= DIRECTIONS FOR THIS TASK =
For each entry that follows, produce an exact copy.

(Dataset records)
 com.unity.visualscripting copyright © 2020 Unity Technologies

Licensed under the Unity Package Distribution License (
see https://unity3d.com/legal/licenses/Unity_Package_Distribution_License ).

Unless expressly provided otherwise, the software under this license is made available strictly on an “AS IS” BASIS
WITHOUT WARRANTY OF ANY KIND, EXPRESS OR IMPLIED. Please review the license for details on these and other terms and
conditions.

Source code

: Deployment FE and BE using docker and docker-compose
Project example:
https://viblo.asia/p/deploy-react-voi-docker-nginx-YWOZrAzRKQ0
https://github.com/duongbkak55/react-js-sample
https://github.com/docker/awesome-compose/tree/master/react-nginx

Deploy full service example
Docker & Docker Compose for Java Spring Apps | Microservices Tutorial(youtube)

= RESULT OF THIS TASK =
 com.unity.visualscripting copyright © 2020 Unity Technologies

Licensed under the Unity Package Distribution License (
see https://unity3d.com/legal/licenses/Unity_Package_Distribution_License ).

Unless expressly provided otherwise, the software under this license is made available strictly on an “AS IS” BASIS
WITHOUT WARRANTY OF ANY KIND, EXPRESS OR IMPLIED. Please review the license for details on these and other terms and
conditions.

Source code

: Deployment FE and BE using docker and docker-compose
Project example:
https://viblo.asia/p/deploy-react-voi-docker-nginx-YWOZrAzRKQ0
https://github.com/duongbkak55/react-js-sample
https://github.com/docker/awesome-compose/tree/master/react-nginx

Deploy full service example
Docker & Docker Compose for Java Spring Apps | Microservices Tutorial(youtube)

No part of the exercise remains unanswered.